■ **Task instructions**
The entries that follow include a run beginning at the line with "already make inside" and ending at the line with "We want to apply"; restate that run word for word and leave the rest out.

□ □ □ □ □ □ □

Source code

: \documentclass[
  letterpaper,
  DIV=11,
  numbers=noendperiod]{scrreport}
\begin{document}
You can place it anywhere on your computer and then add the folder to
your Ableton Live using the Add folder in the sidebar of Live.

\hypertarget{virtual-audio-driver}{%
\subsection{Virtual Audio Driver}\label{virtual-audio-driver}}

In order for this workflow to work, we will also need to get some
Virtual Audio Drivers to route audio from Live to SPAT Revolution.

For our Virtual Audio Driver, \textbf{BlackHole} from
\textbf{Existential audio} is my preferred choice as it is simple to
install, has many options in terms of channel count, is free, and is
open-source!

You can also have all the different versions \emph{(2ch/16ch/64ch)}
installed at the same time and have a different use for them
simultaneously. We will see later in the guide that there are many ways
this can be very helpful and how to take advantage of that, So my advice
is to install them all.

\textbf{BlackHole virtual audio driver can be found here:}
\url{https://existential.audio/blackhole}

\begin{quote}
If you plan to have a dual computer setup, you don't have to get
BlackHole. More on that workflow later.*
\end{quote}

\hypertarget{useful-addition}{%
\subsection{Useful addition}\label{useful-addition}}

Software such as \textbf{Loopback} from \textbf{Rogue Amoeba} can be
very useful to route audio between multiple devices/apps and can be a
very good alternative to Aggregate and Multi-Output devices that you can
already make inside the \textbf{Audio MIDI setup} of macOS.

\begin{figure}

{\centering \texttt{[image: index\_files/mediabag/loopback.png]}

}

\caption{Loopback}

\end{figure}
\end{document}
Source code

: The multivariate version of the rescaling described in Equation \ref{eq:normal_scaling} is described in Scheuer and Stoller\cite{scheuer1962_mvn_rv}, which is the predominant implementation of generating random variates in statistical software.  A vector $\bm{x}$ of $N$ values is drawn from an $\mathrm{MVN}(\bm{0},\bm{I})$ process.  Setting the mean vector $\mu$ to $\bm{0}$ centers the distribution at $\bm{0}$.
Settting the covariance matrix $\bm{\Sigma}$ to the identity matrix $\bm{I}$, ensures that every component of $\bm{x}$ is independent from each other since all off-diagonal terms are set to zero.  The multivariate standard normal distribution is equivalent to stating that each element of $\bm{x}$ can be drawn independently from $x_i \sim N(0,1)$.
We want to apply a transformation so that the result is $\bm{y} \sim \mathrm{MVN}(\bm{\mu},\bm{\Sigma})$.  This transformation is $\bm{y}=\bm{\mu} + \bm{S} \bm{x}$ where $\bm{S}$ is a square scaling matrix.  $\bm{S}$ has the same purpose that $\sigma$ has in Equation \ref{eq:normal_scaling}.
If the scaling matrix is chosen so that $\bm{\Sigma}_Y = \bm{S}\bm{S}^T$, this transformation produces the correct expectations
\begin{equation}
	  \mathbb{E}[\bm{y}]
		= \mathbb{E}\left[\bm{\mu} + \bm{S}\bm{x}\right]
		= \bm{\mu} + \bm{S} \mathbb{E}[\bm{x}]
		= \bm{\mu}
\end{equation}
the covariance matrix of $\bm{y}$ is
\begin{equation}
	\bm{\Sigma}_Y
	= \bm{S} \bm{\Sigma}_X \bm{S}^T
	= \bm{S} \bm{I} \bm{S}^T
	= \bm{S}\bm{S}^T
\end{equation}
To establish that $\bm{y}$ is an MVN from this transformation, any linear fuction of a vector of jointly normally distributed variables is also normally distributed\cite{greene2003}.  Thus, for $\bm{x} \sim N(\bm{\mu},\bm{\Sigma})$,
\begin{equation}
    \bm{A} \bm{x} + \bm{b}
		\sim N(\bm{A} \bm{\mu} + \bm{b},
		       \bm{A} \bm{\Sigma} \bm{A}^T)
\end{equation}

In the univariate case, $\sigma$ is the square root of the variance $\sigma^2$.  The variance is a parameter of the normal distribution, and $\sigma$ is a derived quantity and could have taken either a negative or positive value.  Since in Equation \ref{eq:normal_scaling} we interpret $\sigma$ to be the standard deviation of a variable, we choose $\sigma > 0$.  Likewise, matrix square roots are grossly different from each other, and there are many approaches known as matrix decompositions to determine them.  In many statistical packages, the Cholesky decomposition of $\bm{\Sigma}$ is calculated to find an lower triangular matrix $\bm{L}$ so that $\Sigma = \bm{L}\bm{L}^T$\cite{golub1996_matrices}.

□ □ □ □ □ □ □

■ **Response for this exercise**
already make inside the \textbf{Audio MIDI setup} of macOS.

\begin{figure}

{\centering \texttt{[image: index\_files/mediabag/loopback.png]}

}

\caption{Loopback}

\end{figure}
\end{document}
Source code

: The multivariate version of the rescaling described in Equation \ref{eq:normal_scaling} is described in Scheuer and Stoller\cite{scheuer1962_mvn_rv}, which is the predominant implementation of generating random variates in statistical software.  A vector $\bm{x}$ of $N$ values is drawn from an $\mathrm{MVN}(\bm{0},\bm{I})$ process.  Setting the mean vector $\mu$ to $\bm{0}$ centers the distribution at $\bm{0}$.
Settting the covariance matrix $\bm{\Sigma}$ to the identity matrix $\bm{I}$, ensures that every component of $\bm{x}$ is independent from each other since all off-diagonal terms are set to zero.  The multivariate standard normal distribution is equivalent to stating that each element of $\bm{x}$ can be drawn independently from $x_i \sim N(0,1)$.
We want to apply a transformation so that the result is $\bm{y} \sim \mathrm{MVN}(\bm{\mu},\bm{\Sigma})$.  This transformation is $\bm{y}=\bm{\mu} + \bm{S} \bm{x}$ where $\bm{S}$ is a square scaling matrix.  $\bm{S}$ has the same purpose that $\sigma$ has in Equation \ref{eq:normal_scaling}.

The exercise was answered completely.